I swallow hard, because I agree. “You’re special to me too.”

Charlie hums and buries himself against me. He falls asleep with my fingers still inside him, content and sated, and I fall asleep that way too, caught up in the dream of it all.

Gentle hands shake me awake. The room is dark, but it’s easy to see Charlie. His smile is warm and loving, his hands gentle on my arms as he dances them over me.

“Let’s go watch the sunrise, sweetheart.”

I kiss him softly despite the morning breath, needing to feel his lips against mine for as long as I can.

We tug on sweatpants and I steal one of Charlie’s hoodies before we grab Cupcake and amble out toward the beach.

The waves are loud this morning, the air especially briny, but the waves crest like a promise once we cross between the dunes.

The sky is dark blue with orange starting to play at the horizon.

Charlie lays a blanket on the soft, slightly wet sand, and we curl up in each other’s arms as we await the arrival of the sun.

Charlie smells like sleep, his cologne, and like mint toothpaste because he had to brush his teeth before we came out for the sunrise.

His fingers dance over the top of my hand, thumb caressing my knuckles as he takes my hand in his own.

“You mean too much to me for us to rush this,” Charlie admits quietly. When I glance toward him, he’s staring hard at the horizon, a worry line on his forehead. “I think you’ve been rushed before, and I can wait a very long time to make sure it’s forever.”
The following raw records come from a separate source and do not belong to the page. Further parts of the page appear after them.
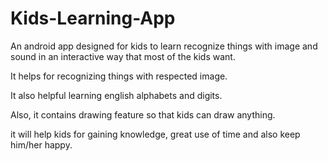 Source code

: # Kids-Learning-App

An android app designed for kids to learn recognize things with image and sound in an interactive way that most of the kids want. 

It helps for recognizing things with respected image.

It also helpful learning english alphabets and digits.

Also, it contains drawing feature so that  kids can draw anything.

it will help kids for gaining knowledge, great use of time and also keep him/her happy.
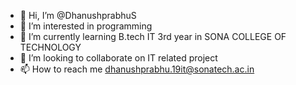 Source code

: - 👋 Hi, I’m @DhanushprabhuS
- 👀 I’m interested in programming
- 🌱 I’m currently learning B.tech IT 3rd year in SONA COLLEGE OF TECHNOLOGY
- 💞️ I’m looking to collaborate on IT related project
- 📫 How to reach me dhanushprabhu.19it@sonatech.ac.in

<!---
DhanushprabhuS/DhanushprabhuS is a ✨ special ✨ repository because its `README.md` (this file) appears on your GitHub profile.
You can click the Preview link to take a look at your changes.
--->
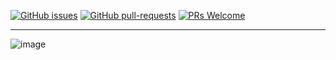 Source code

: [![GitHub issues](https://img.shields.io/github/issues/Naereen/StrapDown.js.svg)](https://github.com/LiamTownsley/tax-calculator/issues/)
[![GitHub pull-requests](https://img.shields.io/github/issues-pr/Naereen/StrapDown.js.svg)](https://github.com/LiamTownsley/tax-calculator/pull/)
[![PRs Welcome](https://img.shields.io/badge/PRs-welcome-brightgreen.svg?style=flat-square)](http://makeapullrequest.com)
___
![image](https://user-images.githubusercontent.com/25304583/114287350-1089c600-9a5e-11eb-9500-fb14a2ae36ad.png)


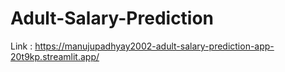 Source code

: # Adult-Salary-Prediction
Link : https://manujupadhyay2002-adult-salary-prediction-app-20t9kp.streamlit.app/
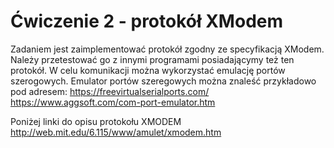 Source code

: # Ćwiczenie 2 - protokół XModem
Zadaniem jest zaimplementować protokół zgodny ze specyfikacją XModem. Należy przetestować go z innymi programami posiadającymy też ten protokół. W celu komunikacji można wykorzystać emulację portów szerogowych. Emulator portów szeregowych można znaleść przykładowo pod adresem:
https://freevirtualserialports.com/
https://www.aggsoft.com/com-port-emulator.htm

Poniżej linki do opisu protokołu XMODEM
http://web.mit.edu/6.115/www/amulet/xmodem.htm
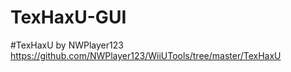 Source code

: # TexHaxU-GUI

#TexHaxU by NWPlayer123
<https://github.com/NWPlayer123/WiiUTools/tree/master/TexHaxU>
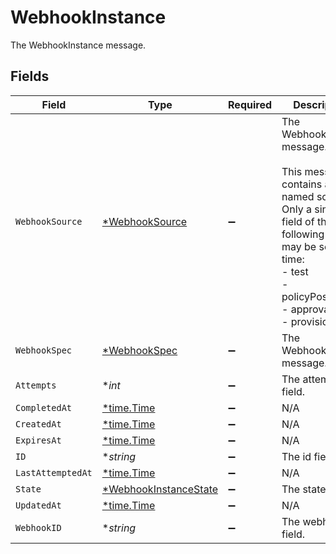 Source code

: # WebhookInstance

The WebhookInstance message.


## Fields

| Field                                                                                                                                                                                                     | Type                                                                                                                                                                                                      | Required                                                                                                                                                                                                  | Description                                                                                                                                                                                               |
| --------------------------------------------------------------------------------------------------------------------------------------------------------------------------------------------------------- | --------------------------------------------------------------------------------------------------------------------------------------------------------------------------------------------------------- | --------------------------------------------------------------------------------------------------------------------------------------------------------------------------------------------------------- | --------------------------------------------------------------------------------------------------------------------------------------------------------------------------------------------------------- |
| `WebhookSource`                                                                                                                                                                                           | [*WebhookSource](../../models/shared/webhooksource.md)                                                                                                                                                    | :heavy_minus_sign:                                                                                                                                                                                        | The WebhookSource message.<br/><br/>This message contains a oneof named source. Only a single field of the following list may be set at a time:<br/>  - test<br/>  - policyPostAction<br/>  - approvalStep<br/>  - provisionStep<br/> |
| `WebhookSpec`                                                                                                                                                                                             | [*WebhookSpec](../../models/shared/webhookspec.md)                                                                                                                                                        | :heavy_minus_sign:                                                                                                                                                                                        | The WebhookSpec message.                                                                                                                                                                                  |
| `Attempts`                                                                                                                                                                                                | **int*                                                                                                                                                                                                    | :heavy_minus_sign:                                                                                                                                                                                        | The attempts field.                                                                                                                                                                                       |
| `CompletedAt`                                                                                                                                                                                             | [*time.Time](https://pkg.go.dev/time#Time)                                                                                                                                                                | :heavy_minus_sign:                                                                                                                                                                                        | N/A                                                                                                                                                                                                       |
| `CreatedAt`                                                                                                                                                                                               | [*time.Time](https://pkg.go.dev/time#Time)                                                                                                                                                                | :heavy_minus_sign:                                                                                                                                                                                        | N/A                                                                                                                                                                                                       |
| `ExpiresAt`                                                                                                                                                                                               | [*time.Time](https://pkg.go.dev/time#Time)                                                                                                                                                                | :heavy_minus_sign:                                                                                                                                                                                        | N/A                                                                                                                                                                                                       |
| `ID`                                                                                                                                                                                                      | **string*                                                                                                                                                                                                 | :heavy_minus_sign:                                                                                                                                                                                        | The id field.                                                                                                                                                                                             |
| `LastAttemptedAt`                                                                                                                                                                                         | [*time.Time](https://pkg.go.dev/time#Time)                                                                                                                                                                | :heavy_minus_sign:                                                                                                                                                                                        | N/A                                                                                                                                                                                                       |
| `State`                                                                                                                                                                                                   | [*WebhookInstanceState](../../models/shared/webhookinstancestate.md)                                                                                                                                      | :heavy_minus_sign:                                                                                                                                                                                        | The state field.                                                                                                                                                                                          |
| `UpdatedAt`                                                                                                                                                                                               | [*time.Time](https://pkg.go.dev/time#Time)                                                                                                                                                                | :heavy_minus_sign:                                                                                                                                                                                        | N/A                                                                                                                                                                                                       |
| `WebhookID`                                                                                                                                                                                               | **string*                                                                                                                                                                                                 | :heavy_minus_sign:                                                                                                                                                                                        | The webhookId field.                                                                                                                                                                                      | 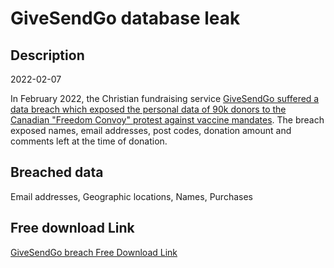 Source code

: # GiveSendGo database leak

## Description

2022-02-07

In February 2022, the Christian fundraising service <a href="https://techcrunch.com/2022/02/14/freedom-convoy-donor-leak-givesendgo/" target="_blank" rel="noopener">GiveSendGo suffered a data breach which exposed the personal data of 90k donors to the Canadian &quot;Freedom Convoy&quot; protest against vaccine mandates</a>. The breach exposed names, email addresses, post codes, donation amount and comments left at the time of donation.

## Breached data

Email addresses, Geographic locations, Names, Purchases

## Free download Link

[GiveSendGo breach Free Download Link](https://tinyurl.com/2b2k277t) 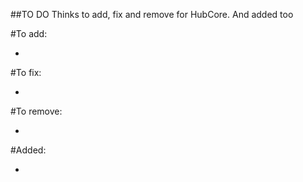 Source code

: ##TO DO
Thinks to add, fix and remove for HubCore. And added too

#To add:

- 

#To fix:

-

#To remove:

-

#Added:

- 
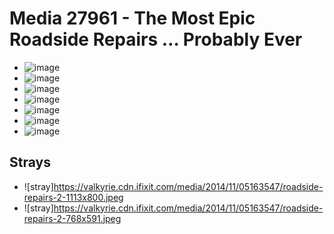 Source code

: # Media 27961 - The Most Epic Roadside Repairs … Probably Ever

- ![image](https://valkyrie.cdn.ifixit.com/media/2014/11/05163547/roadside-repairs-2.jpeg)
- ![image](https://valkyrie.cdn.ifixit.com/media/2014/11/05163547/roadside-repairs-2-150x150.jpeg)
- ![image](https://valkyrie.cdn.ifixit.com/media/2014/11/05163547/roadside-repairs-2-300x200.jpeg)
- ![image](https://valkyrie.cdn.ifixit.com/media/2014/11/05163547/roadside-repairs-2-600x400.jpeg)
- ![image](https://valkyrie.cdn.ifixit.com/media/2014/11/05163547/roadside-repairs-2-768x512.jpeg)
- ![image](https://valkyrie.cdn.ifixit.com/media/2014/11/05163547/roadside-repairs-2-324x216.jpeg)
- ![image](https://valkyrie.cdn.ifixit.com/media/2014/11/05163547/roadside-repairs-2-450x300.jpeg)

## Strays
- ![stray]https://valkyrie.cdn.ifixit.com/media/2014/11/05163547/roadside-repairs-2-1113x800.jpeg
- ![stray]https://valkyrie.cdn.ifixit.com/media/2014/11/05163547/roadside-repairs-2-768x591.jpeg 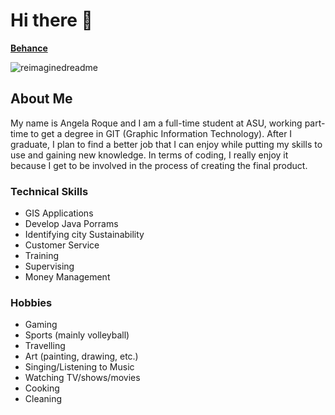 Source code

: <!--
**alroque1/alroque1** is a ✨ _special_ ✨ repository because its `README.md` (this file) appears on your GitHub profile.

Here are some ideas to get you started:

- 🔭 I’m currently working on ...
- 🌱 I’m currently learning ...
- 👯 I’m looking to collaborate on ...
- 🤔 I’m looking for help with ...
- 💬 Ask me about ...
- 📫 How to reach me: ...
- 😄 Pronouns: ...
- ⚡ Fun fact: ...
-->
<h1> Hi there 👋</h1>
<p><b><a href="https://www.behance.net/angelaroque2">Behance</a></b> </p>

<img src="https://myreadme.vercel.app/api/embed/alroque1?panels=userstatistics,toprepositories,toplanguages,commitgraph" alt="reimaginedreadme" />

<h2>About Me</h2>
<p>My name is Angela Roque and I am a full-time student at ASU, working part-time to get a degree in GIT (Graphic Information Technology). After I graduate, I plan to find a better job that I can enjoy while putting my skills to use and gaining new knowledge. In terms of coding, I really enjoy it because I get to be involved in the process of creating the final product. </p>
  <h3>Technical Skills</h3>
    <ul>
      <li>GIS Applications</li>
      <li>Develop Java Porrams</li>
      <li>Identifying city Sustainability</li>
      <li>Customer Service</li>
      <li>Training</li>
      <li>Supervising</li>
      <li>Money Management</li>
    </ul>
  <h3>Hobbies</h3>
    <ul>
      <li>Gaming</li>
      <li>Sports (mainly volleyball)</li>
      <li>Travelling</li>
      <li>Art (painting, drawing, etc.)</li>
      <li>Singing/Listening to Music</li>
      <li>Watching TV/shows/movies</li>
      <li>Cooking</li>
      <li>Cleaning</li>
    </ul>
  
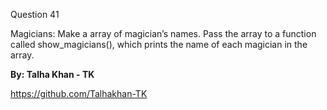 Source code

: Question 41

Magicians: Make a array of magician’s names. Pass the array to a function called show_magicians(), which prints the name of each magician in the array.


**By: Talha Khan - TK**

https://github.com/Talhakhan-TK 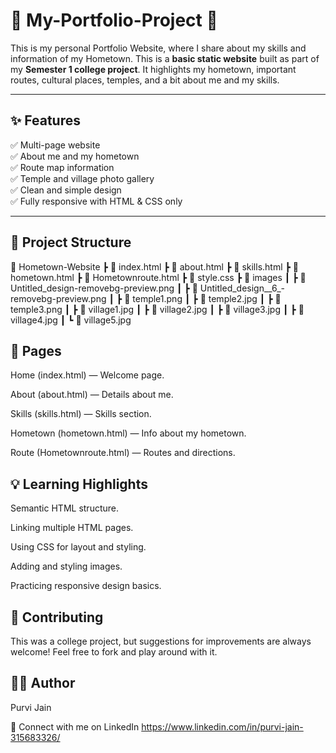 # 🏡 My-Portfolio-Project 🌳
This is my personal Portfolio Website, where I share about my skills and information of my Hometown. This is a **basic static website** built as part of my **Semester 1 college project**. It highlights my hometown, important routes, cultural places, temples, and a bit about me and my skills.

---

## ✨ **Features**

✅ Multi-page website  
✅ About me and my hometown  
✅ Route map information  
✅ Temple and village photo gallery  
✅ Clean and simple design  
✅ Fully responsive with HTML & CSS only

---

## 📂 **Project Structure**

📂 Hometown-Website
┣ 📜 index.html
┣ 📜 about.html
┣ 📜 skills.html
┣ 📜 hometown.html
┣ 📜 Hometownroute.html
┣ 📜 style.css
┣ 📂 images
┃ ┣ 📜 Untitled_design-removebg-preview.png
┃ ┣ 📜 Untitled_design__6_-removebg-preview.png
┃ ┣ 📜 temple1.png
┃ ┣ 📜 temple2.jpg
┃ ┣ 📜 temple3.png
┃ ┣ 📜 village1.jpg
┃ ┣ 📜 village2.jpg
┃ ┣ 📜 village3.jpg
┃ ┣ 📜 village4.jpg
┃ ┗ 📜 village5.jpg

## 🚀 Pages
Home (index.html) — Welcome page.

About (about.html) — Details about me.

Skills (skills.html) — Skills section.

Hometown (hometown.html) — Info about my hometown.

Route (Hometownroute.html) — Routes and directions.

## 💡 Learning Highlights
Semantic HTML structure.

Linking multiple HTML pages.

Using CSS for layout and styling.

Adding and styling images.

Practicing responsive design basics.

## 🤝 Contributing
This was a college project, but suggestions for improvements are always welcome!
Feel free to fork and play around with it.

## 👩‍💻 Author
Purvi Jain

📌 Connect with me on LinkedIn
https://www.linkedin.com/in/purvi-jain-315683326/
“Charlie,” I say around the sudden lump in my throat.

Charlie turns to me with a blinding grin. His eyes are slightly watery, and I want to hold him to me, but I also want to push him away at the same time.

“I want to be the place you come back to. I want to be your soft landing place. I want to be…” Charlie blows out a breath, cheeks billowing like a chipmunk. “I want to be everything you need, but nothing at all. If that makes sense.”

It makes sense. I feel the same way. I want to spend every moment with him, but I also want to finally live my life for me and not answer to anyone ever again.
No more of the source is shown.